Among the lines below, a stretch begins at the one with "[sign] is optional." and ends at the one with "- Loads the server's". Repeat that stretch exactly, ends included.

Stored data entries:
***

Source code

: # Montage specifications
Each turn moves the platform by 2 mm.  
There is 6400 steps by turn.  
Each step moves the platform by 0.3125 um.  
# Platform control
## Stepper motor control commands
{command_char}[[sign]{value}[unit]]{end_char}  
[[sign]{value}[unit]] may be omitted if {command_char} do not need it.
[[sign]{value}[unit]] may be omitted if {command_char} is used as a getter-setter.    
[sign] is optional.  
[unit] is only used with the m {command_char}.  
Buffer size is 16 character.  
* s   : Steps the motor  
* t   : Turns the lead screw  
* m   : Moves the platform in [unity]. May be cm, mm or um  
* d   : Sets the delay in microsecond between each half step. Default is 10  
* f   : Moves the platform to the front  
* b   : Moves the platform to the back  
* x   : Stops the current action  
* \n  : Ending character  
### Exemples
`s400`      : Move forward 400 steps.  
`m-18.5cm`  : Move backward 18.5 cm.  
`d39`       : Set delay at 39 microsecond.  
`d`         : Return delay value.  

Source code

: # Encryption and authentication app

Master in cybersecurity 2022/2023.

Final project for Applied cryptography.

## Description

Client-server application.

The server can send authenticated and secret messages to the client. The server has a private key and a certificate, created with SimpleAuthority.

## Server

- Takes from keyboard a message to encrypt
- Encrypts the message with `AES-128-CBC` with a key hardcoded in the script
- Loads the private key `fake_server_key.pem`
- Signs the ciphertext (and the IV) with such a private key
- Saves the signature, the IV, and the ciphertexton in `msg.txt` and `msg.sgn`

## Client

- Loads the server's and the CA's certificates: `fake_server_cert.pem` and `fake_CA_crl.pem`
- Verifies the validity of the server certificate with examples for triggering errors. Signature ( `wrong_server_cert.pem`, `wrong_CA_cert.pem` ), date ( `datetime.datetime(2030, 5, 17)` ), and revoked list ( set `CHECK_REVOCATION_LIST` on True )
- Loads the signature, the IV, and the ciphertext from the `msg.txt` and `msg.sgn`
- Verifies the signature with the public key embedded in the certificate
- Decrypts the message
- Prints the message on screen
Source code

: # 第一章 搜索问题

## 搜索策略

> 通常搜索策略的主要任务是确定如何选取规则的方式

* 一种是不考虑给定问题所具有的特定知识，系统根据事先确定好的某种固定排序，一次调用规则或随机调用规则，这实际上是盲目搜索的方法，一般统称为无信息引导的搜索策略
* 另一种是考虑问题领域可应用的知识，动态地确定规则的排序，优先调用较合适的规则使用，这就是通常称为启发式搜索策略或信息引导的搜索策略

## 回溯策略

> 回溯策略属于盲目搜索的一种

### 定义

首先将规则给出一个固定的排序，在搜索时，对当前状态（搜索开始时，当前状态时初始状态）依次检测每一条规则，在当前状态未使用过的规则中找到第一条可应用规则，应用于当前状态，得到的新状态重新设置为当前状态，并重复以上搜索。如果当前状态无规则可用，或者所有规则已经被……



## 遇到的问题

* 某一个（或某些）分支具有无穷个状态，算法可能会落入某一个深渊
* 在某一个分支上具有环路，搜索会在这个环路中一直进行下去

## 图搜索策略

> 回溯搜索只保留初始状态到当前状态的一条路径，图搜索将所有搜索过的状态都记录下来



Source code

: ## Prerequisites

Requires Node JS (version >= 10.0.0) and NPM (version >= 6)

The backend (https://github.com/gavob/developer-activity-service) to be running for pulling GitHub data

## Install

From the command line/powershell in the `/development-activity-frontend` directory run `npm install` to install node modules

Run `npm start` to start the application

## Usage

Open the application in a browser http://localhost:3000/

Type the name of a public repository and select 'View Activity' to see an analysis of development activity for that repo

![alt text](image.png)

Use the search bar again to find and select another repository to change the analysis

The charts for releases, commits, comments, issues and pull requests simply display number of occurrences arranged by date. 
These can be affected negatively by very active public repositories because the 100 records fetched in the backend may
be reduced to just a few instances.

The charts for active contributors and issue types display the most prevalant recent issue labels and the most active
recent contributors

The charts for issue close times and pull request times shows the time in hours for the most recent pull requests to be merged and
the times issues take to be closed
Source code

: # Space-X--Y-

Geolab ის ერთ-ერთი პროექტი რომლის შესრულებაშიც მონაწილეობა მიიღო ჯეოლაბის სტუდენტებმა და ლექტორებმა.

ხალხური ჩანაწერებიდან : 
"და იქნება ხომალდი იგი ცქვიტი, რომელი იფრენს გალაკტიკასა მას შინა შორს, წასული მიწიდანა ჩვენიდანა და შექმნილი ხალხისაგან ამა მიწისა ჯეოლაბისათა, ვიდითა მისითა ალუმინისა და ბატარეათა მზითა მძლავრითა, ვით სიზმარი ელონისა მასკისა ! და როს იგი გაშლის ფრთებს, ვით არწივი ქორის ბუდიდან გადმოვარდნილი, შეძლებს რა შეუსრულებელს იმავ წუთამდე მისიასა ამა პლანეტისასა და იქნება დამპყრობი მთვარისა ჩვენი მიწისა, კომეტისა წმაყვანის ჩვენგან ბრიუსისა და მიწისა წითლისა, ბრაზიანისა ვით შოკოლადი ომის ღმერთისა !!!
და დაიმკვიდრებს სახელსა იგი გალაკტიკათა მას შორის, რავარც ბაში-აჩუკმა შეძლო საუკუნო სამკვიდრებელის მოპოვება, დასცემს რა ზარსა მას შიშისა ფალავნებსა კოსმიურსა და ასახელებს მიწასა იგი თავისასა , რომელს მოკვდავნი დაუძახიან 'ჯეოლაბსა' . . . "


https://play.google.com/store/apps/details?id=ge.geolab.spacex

***

TASK ANSWER:
[sign] is optional.  
[unit] is only used with the m {command_char}.  
Buffer size is 16 character.  
* s   : Steps the motor  
* t   : Turns the lead screw  
* m   : Moves the platform in [unity]. May be cm, mm or um  
* d   : Sets the delay in microsecond between each half step. Default is 10  
* f   : Moves the platform to the front  
* b   : Moves the platform to the back  
* x   : Stops the current action  
* \n  : Ending character  
### Exemples
`s400`      : Move forward 400 steps.  
`m-18.5cm`  : Move backward 18.5 cm.  
`d39`       : Set delay at 39 microsecond.  
`d`         : Return delay value.  

Source code

: # Encryption and authentication app

Master in cybersecurity 2022/2023.

Final project for Applied cryptography.

## Description

Client-server application.

The server can send authenticated and secret messages to the client. The server has a private key and a certificate, created with SimpleAuthority.

## Server

- Takes from keyboard a message to encrypt
- Encrypts the message with `AES-128-CBC` with a key hardcoded in the script
- Loads the private key `fake_server_key.pem`
- Signs the ciphertext (and the IV) with such a private key
- Saves the signature, the IV, and the ciphertexton in `msg.txt` and `msg.sgn`

## Client

- Loads the server's and the CA's certificates: `fake_server_cert.pem` and `fake_CA_crl.pem`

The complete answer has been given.